The barriers to living and eating healthily are multiplied for people in poorer communities and households where time and money are scarce, local researchers and health advocates say.
"We're only really beginning to understand the social determinants of obesity," said Dr. Robin Cleeland, a professor at Dalton State College whose research focuses, in part, on the economic factors that contribute to unhealthy weights.
"We focus a lot on behavior and the choices people make, but what we've coming to understand is that some people have a great many more choices than others do," she said.
A number of studies have linked obesity with low-income status in some populations, Dr. Cleeland said.

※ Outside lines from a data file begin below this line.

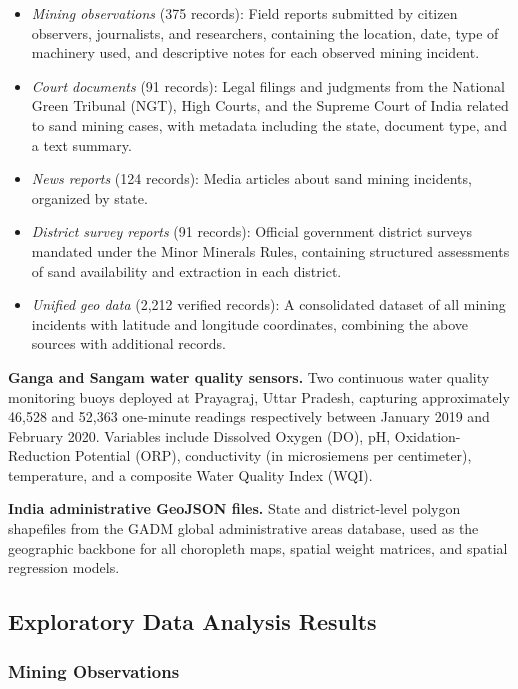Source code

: \documentclass[12pt]{article}
\begin{document}
\begin{itemize}
    \item \textit{Mining observations} (375 records): Field reports submitted by citizen observers, journalists, and researchers, containing the location, date, type of machinery used, and descriptive notes for each observed mining incident.
    \item \textit{Court documents} (91 records): Legal filings and judgments from the National Green Tribunal (NGT), High Courts, and the Supreme Court of India related to sand mining cases, with metadata including the state, document type, and a text summary.
    \item \textit{News reports} (124 records): Media articles about sand mining incidents, organized by state.
    \item \textit{District survey reports} (91 records): Official government district surveys mandated under the Minor Minerals Rules, containing structured assessments of sand availability and extraction in each district.
    \item \textit{Unified geo data} (2,212 verified records): A consolidated dataset of all mining incidents with latitude and longitude coordinates, combining the above sources with additional records.
\end{itemize}

\textbf{Ganga and Sangam water quality sensors.} Two continuous water quality monitoring buoys deployed at Prayagraj, Uttar Pradesh, capturing approximately 46,528 and 52,363 one-minute readings respectively between January 2019 and February 2020. Variables include Dissolved Oxygen (DO), pH, Oxidation-Reduction Potential (ORP), conductivity (in microsiemens per centimeter), temperature, and a composite Water Quality Index (WQI).

\textbf{India administrative GeoJSON files.} State and district-level polygon shapefiles from the GADM global administrative areas database, used as the geographic backbone for all choropleth maps, spatial weight matrices, and spatial regression models.

\subsection{Exploratory Data Analysis Results}

\subsubsection{Mining Observations}
\end{document}
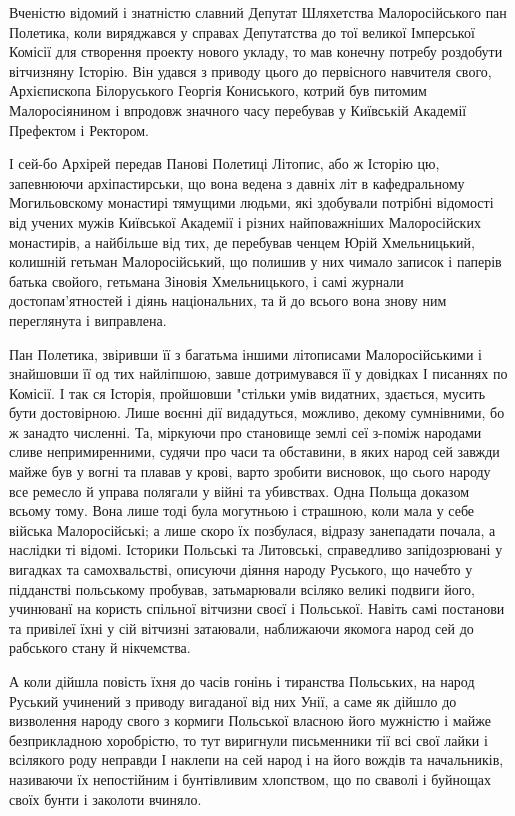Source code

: Вченістю відомий і знатністю славний Депутат Шляхетства Малоросійського пан
Полетика, коли виряджався у справах Депутатства до тої великої Імперської
Комісії для створення проекту нового укладу, то мав конечну потребу роздобути
вітчизняну Історію. Він удався з приводу цього до первісного навчителя свого,
Архієпископа Білоруського Георгія Кониського, котрий був питомим Малоросіянином
і впродовж значного часу перебував у Київській Академії Префектом і Ректором.

І сей-бо Архірей передав Панові Полетиці Літопис, або ж Історію цю, запевнюючи
архіпастирськи, що вона ведена з давніх літ в кафедральному Могильовскому
монастирі тямущими людьми, які здобували потрібні відомості від учених мужів
Київської Академії і різних найповажніших Малоросійских монастирів, а найбільше
від тих, де перебував ченцем Юрій Хмельницький, колишній гетьман
Малоросійський, що полишив у них чимало записок і паперів батька свойого,
гетьмана Зіновія Хмельницького, і самі журнали достопам'ятностей і діянь
національних, та й до всього вона знову ним переглянута і виправлена.

Пан Полетика, звіривши її з багатьма іншими літописами Малоросійськими і
знайшовши її од тих найліпшою, завше дотримувався її у довідках І писаннях по
Комісії. І так ся Історія, пройшовши "стільки умів видатних, здається, мусить
бути достовірною. Лише воєнні дії видадуться, можливо, декому сумнівними, бо ж
занадто численні. Та, міркуючи про становище землі сеї з-поміж народами сливе
непримиренними, судячи про часи та обставини, в яких народ сей завжди майже був
у вогні та плавав у крові, варто зробити висновок, що сього народу все ремесло
й управа полягали у війні та убивствах. Одна Польща доказом всьому тому. Вона
лише тоді була могутньою і страшною, коли мала у себе війська Малоросійські; а
лише скоро їх позбулася, відразу занепадати почала, а наслідки ті відомі.
Історики Польські та Литовські, справедливо запідозрювані у вигадках та
самохвальстві, описуючи діяння народу Руського, що начебто у підданстві
польському пробував, затьмарювали всіляко великі подвиги його, учинюванї на
користь спільної вітчизни своєї і Польської. Навіть самі постанови та привілеї
їхні у сій вітчизні затаювали, наближаючи якомога народ сей до рабського стану
й нікчемства. 

А коли дійшла повість їхня до часів гонінь і тиранства Польських,
на народ Руський учинений з приводу вигаданої від них Унії, а саме як дійшло до
визволення народу свого з кормиги Польської власною його мужністю і майже
безприкладною хоробрістю, то тут виригнули письменники тії всі свої лайки і
всілякого роду неправди І наклепи на сей народ і на його вождів та начальників,
називаючи їх непостійним і бунтівливим хлопством, що по сваволі і буйнощах
своїх бунти і заколоти вчиняло. 

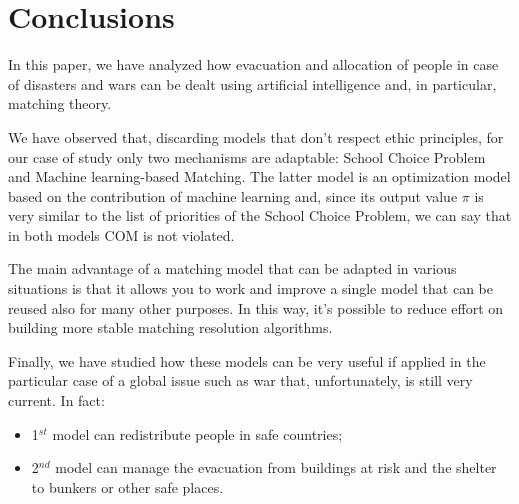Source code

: \section{Conclusions}
In this paper, we have analyzed how evacuation and allocation of people in case of disasters and wars can be dealt using artificial intelligence and, in particular, matching theory.

We have observed that, discarding models that don’t respect ethic principles, for our case of study only two mechanisms are adaptable: School Choice Problem and Machine learning-based Matching. The latter model is an optimization model based on the contribution of machine learning and, since its output value \(\pi\) is very similar to the list of priorities of the School Choice Problem, we can say that in both models COM is not violated.

The main advantage of a matching model that can be adapted in various situations is that it allows you to work and improve a single model that can be reused also for many other purposes. In this way, it’s possible to reduce effort on building more stable matching resolution algorithms.

Finally, we have studied how these models can be very useful if applied in the particular case of a global issue such as war that, unfortunately, is still very current. In fact:
\begin{itemize}
    \item 1\(^{st}\) model can redistribute people in safe countries;
    \item 2\(^{nd}\) model can manage the evacuation from buildings at risk and the shelter to bunkers or other safe places.
\end{itemize}

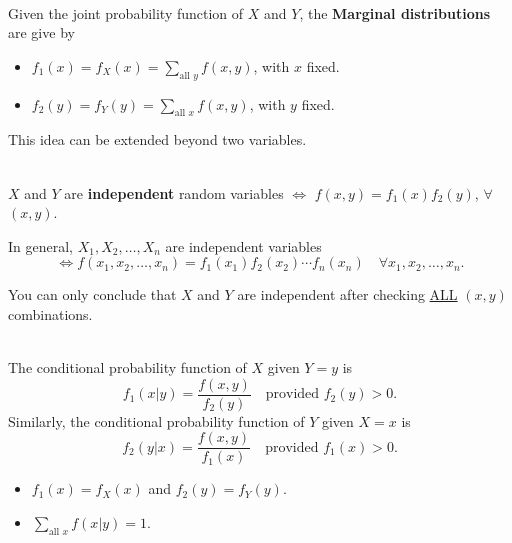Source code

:\begin{definition}
    \phantom{}\\
    Given the joint probability function of $X$ and $Y$, the \textbf{Marginal distributions} are give by
    \begin{itemize}
        \item $f_1(x) = f_X(x) = \displaystyle \sum_{\text{all } y} f(x,y)$, with $x$ fixed.
        \item  $f_2(y) = f_Y(y) = \displaystyle \sum_{\text{all } x} f(x,y)$, with $y$ fixed.
    \end{itemize}
\end{definition}

\begin{remark}
    This idea can be extended beyond two variables.
\end{remark}

\begin{definition}
    \phantom{}\\
    $X$ and $Y$ are \textbf{independent} random variables $\iff$ $f(x, y) = f_1(x)f_2(y)$,
    $\forall$ $(x, y)$.
\end{definition}

In general, $X_1, X_2, \ldots, X_n$ are independent variables \vspace{-3mm}
    \[\iff f(x_1, x_2, \ldots, x_n) = f_1(x_1)f_2(x_2) \cdots f_n(x_n) \quad \forall x_1, x_2, \ldots, x_n.\]

\begin{remark}
    You can only conclude that $X$ and $Y$ are independent after checking \underline{ALL} $(x,y)$ combinations.
\end{remark}

\pagebreak

\begin{definition}
    \phantom{}  \\
    The conditional probability function of $X$ given $Y = y$ is
    \[f_1(x|y) = \frac{f(x, y)}{f_2(y)} \quad \text{provided $f_2(y) > 0$}.\]
    Similarly, the conditional probability function of $Y$ given $X = x$ is
    \[f_2(y|x) = \frac{f(x, y)}{f_1(x)} \quad \text{provided $f_1(x) > 0$}.\]
\end{definition}

\begin{note}
    \phantom{}
    \begin{itemize}
        \item $f_1(x) = f_X(x)$ and $f_2(y) = f_Y(y)$.
        \item $\displaystyle \sum_{\text{all } x} f(x|y) = 1$.
    \end{itemize}
\end{note}

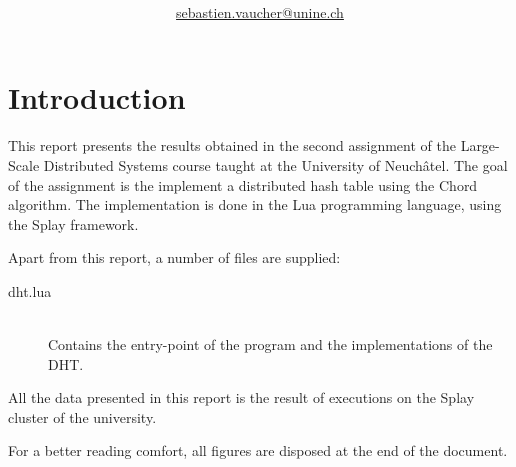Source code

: \documentclass[11pt,a4paper]{scrartcl}
\author{\myauthor\\ \href{mailto:sebastien.vaucher@unine.ch}{sebastien.vaucher@unine.ch}}
\title{\huge \textbf{\mytitle}}
\begin{document}
\nocite{*}

\begin{titlingpage}

\begin{otherlanguage}{australian}
\maketitle
\end{otherlanguage}

\tableofcontents

\begin{table}[b]
\centering
{}
\qquad\qquad
{}
\end{table}

\end{titlingpage}

\pagebreak

\section{Introduction}

This report presents the results obtained in the second assignment of the Large-Scale Distributed Systems course taught at the University of Neuchâtel. The goal of the assignment is the implement a distributed hash table using the Chord algorithm. The implementation is done in the Lua programming language, using the Splay framework.

Apart from this report, a number of files are supplied:

\begin{description}
\item[dht.lua]\hfill\\ Contains the entry-point of the program and the implementations of the DHT.
\end{description}

All the data presented in this report is the result of executions on the Splay cluster of the university.

For a better reading comfort, all figures are disposed at the end of the document.



\end{document}
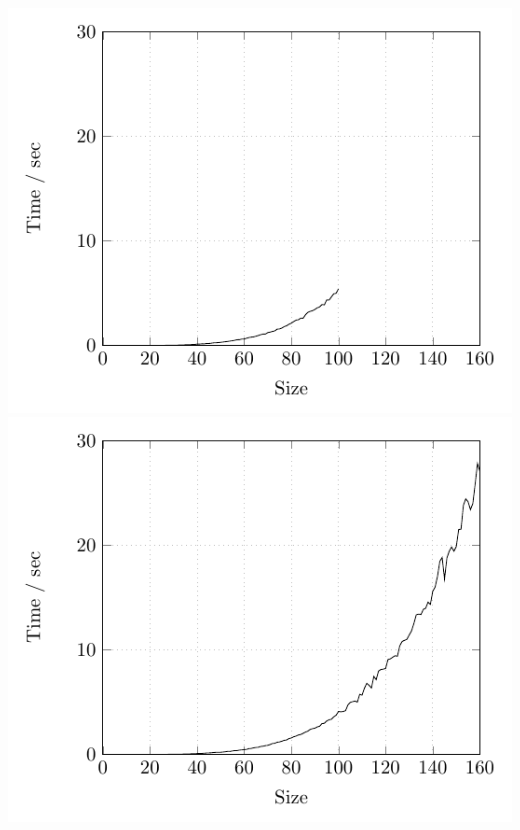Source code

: \subsection{} %
	\includegraphics{Tests/List/list}
	\includegraphics{Tests/Tree/tree}
	
\subsection{} %


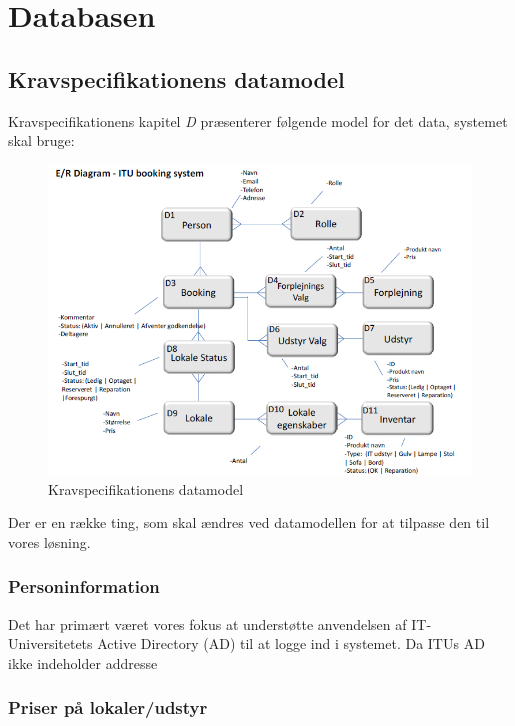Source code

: \section{Databasen}
\label{Technical_Database}

\subsection{Kravspecifikationens datamodel}
\label{Technical_Database_ks}
Kravspecifikationens kapitel \textit{D} \cite[s.14]{kravspec} præsenterer følgende model for det data, systemet skal bruge:
\begin{figure}[h!]
  \centering
    \includegraphics[width=\textwidth]{Chapters/Design/Technical/Images/KSdata}
  \caption{Kravspecifikationens datamodel}
\label{Fig:Technical_Database_ks_KSdata}
\end{figure}

Der er en række ting, som skal ændres ved datamodellen for at tilpasse den til vores løsning. 

\subsubsection{Personinformation}
\label{Technical_Database_ks_personinfo}
Det har primært været vores fokus at understøtte anvendelsen af IT-Universitetets Active Directory (AD) til at logge ind i systemet. Da ITUs AD ikke indeholder addresse

\subsubsection{Priser på lokaler/udstyr}
\label{Technical_Database_ks_prices}

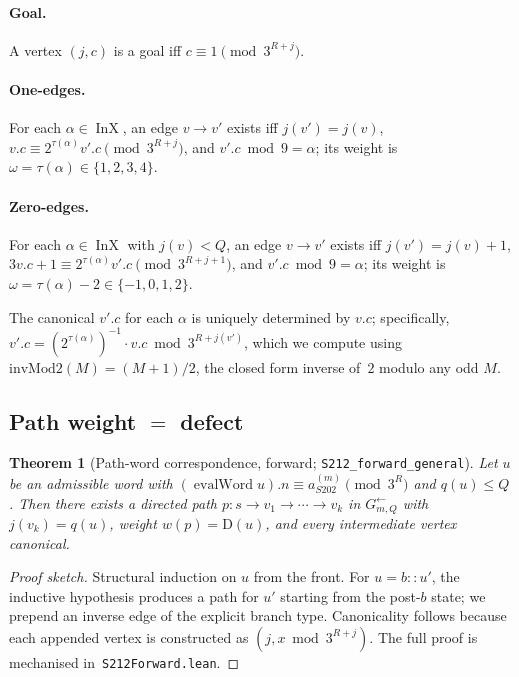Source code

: \documentclass[11pt,a4paper]{article}
\theoremstyle{plain}
\newtheorem{theorem}{Theorem}[section]
\theoremstyle{definition}
\newcommand{\aSat}{a_{S202}^{(m)}}
\newcommand{\defect}{\mathrm{D}}
\newcommand{\InvG}{G^{\!\leftarrow}}
\DeclareMathOperator{\InX}{InX}
\DeclareMathOperator{\evalWord}{evalWord}
\begin{document}
\paragraph{Goal.} A vertex $(j, c)$ is a goal iff
$c \equiv 1 \pmod{3^{R+j}}$.

\paragraph{One-edges.} For each $\alpha \in \InX$, an edge
$v \to v'$ exists iff
$j(v') = j(v)$,
$v.c \equiv 2^{\tau(\alpha)} v'.c \pmod{3^{R+j}}$,
and $v'.c \bmod 9 = \alpha$;
its weight is $\omega = \tau(\alpha) \in \{1,2,3,4\}$.

\paragraph{Zero-edges.} For each $\alpha \in \InX$ with $j(v) < Q$,
an edge $v \to v'$ exists iff
$j(v') = j(v) + 1$,
$3 v.c + 1 \equiv 2^{\tau(\alpha)} v'.c \pmod{3^{R + j + 1}}$,
and $v'.c \bmod 9 = \alpha$;
its weight is $\omega = \tau(\alpha) - 2 \in \{-1, 0, 1, 2\}$.

\medskip
The canonical $v'.c$ for each $\alpha$ is uniquely determined by $v.c$;
specifically,
$v'.c = (2^{\tau(\alpha)})^{-1} \cdot v.c \bmod 3^{R+j(v')}$,
which we compute using $\mathrm{invMod2}(M) = (M+1)/2$, the closed form
inverse of~$2$ modulo any odd $M$.

\subsection{Path weight \texorpdfstring{$=$}{=} defect}

\begin{theorem}[Path-word correspondence, forward; \texttt{S212\_forward\_general}]\label{thm:s212-forward}
Let $u$ be an admissible word with
$(\evalWord u).n \equiv \aSat \pmod{3^R}$
and $q(u) \le Q$. Then there exists a directed path
$p : s \to v_1 \to \cdots \to v_k$ in $\InvG_{m, Q}$ with
$j(v_k) = q(u)$, weight $w(p) = \defect(u)$, and every intermediate
vertex canonical.
\end{theorem}

\begin{proof}[Proof sketch]
Structural induction on $u$ from the front. For $u = b :: u'$, the
inductive hypothesis produces a path for $u'$ starting from the
post-$b$ state; we prepend an inverse edge of the explicit branch
type. Canonicality follows because each appended vertex is
constructed as $(j, x \bmod 3^{R+j})$. The full proof is mechanised
in~\texttt{S212Forward.lean}.
\end{proof}
\end{document}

In 2008 she studied blue-collar workers at three large manufacturers in North Georgia. Even among this working population, she found what she said was a shocking level of "food insecurity," or the inability to afford foods that provide balanced nutrition, paired with higher-than-average rates of diabetes and obesity.
More than three-quarters of the 98 employees surveyed were overweight or obese, she said, and almost 40 percent said they could not afford balanced meals.
"These were employed workers who are doing relatively well financially and still had the food security issues," Dr. Cleeland said. "And we did this prior to the recession, so it makes me really wonder what the situation is now and to what extent the problem has worsened."
Many health advocates believe that efforts to fight obesity not only must address individual choices but also tackle bigger issues - such as the accessibility and affordability of healthy foods.
and the creation of safe places to exercise - that will make it easier for people of all income levels to be fit.
"There are places in town where it really isn't safe for a kid to play outside," said John Bilderback, program manager for Step One, the anti-obesity program of the Chattanooga-Hamilton County Health Department.
Some local advocates are working to create joint-use agreements that would allow local families to use school playgrounds, he said.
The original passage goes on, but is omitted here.